The time today is one of multiple friendships and of interests branching out of strong relations with countries in competition against each other, opposite to what the situation was during the Cold War. It is therefore necessary for Arab countries to make use of their special relationships with the likes of China and Russia for more than bilateral trade objectives. Indeed, those two countries are very important in the balance of international relations both with Iran and Israel, as well as with Turkey. And it would be useful for the Arabs first to organize relations on the basis of emphasizing common interests that could be ruptured in case China for instance fails to pay attention to strategic Arab priorities.
Moreover, with relations reinforced with China and Russia in security issues and not just in the fields of oil and trade, the Arab relationship with the United States would take on a different perspective, other than that based on the reliance on security guarantees and on absolute affiliation to the dictates of the security umbrella. Indeed, positioning oneself in the new regional security structure particularly at this stage is of the utmost necessity, and might perhaps lead active countries such as the five permanent members of the Security Council to reconsider policies that encourage Iran to believe that it will obtain the blessing of these countries for becoming a nuclear state, because these countries do not have a military option, and that obstinacy and defiance will thus be fruitful instead of doing away with Iran's ambitions.

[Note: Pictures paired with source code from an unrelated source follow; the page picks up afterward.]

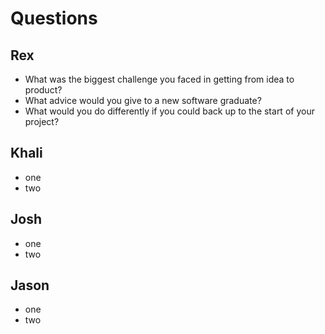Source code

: # Questions

## Rex

- What was the biggest challenge you faced in getting from idea to product?
- What advice would you give to a new software graduate?
- What would you do differently if you could back up to the start of your project?

## Khali

- one
- two

## Josh

- one
- two

## Jason

- one
- two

China's relationship with the Kingdom of Saudi Arabia is an advanced and intricate one at the levels of oil and trade, and even in the field of purchasing missiles and diversifying arsenals. A quarter of the oil imported by China is Saudi oil. This important relationship should of course have an impact on China's stances on the issue of strengthening sanctions against Iran, instead of encouraging Iran to be obstinate, procrastinate and stall until it can impose its possessing nuclear weapons as a de facto situation.
Those benefiting from a nuclear Iran are nuclear arms traders, who want a nuclear arms race in the Middle East in order to make massive profits, and in order to turn Arab funds away from human growth, which frightens some countries, as Arab competences are abundant. Such profiteers are not from one continent but are of the same kind of governments, sectors and military industries, whose shared interest is to ration the oil and weapons funds in their treasuries and to permanently pacify the Arab region.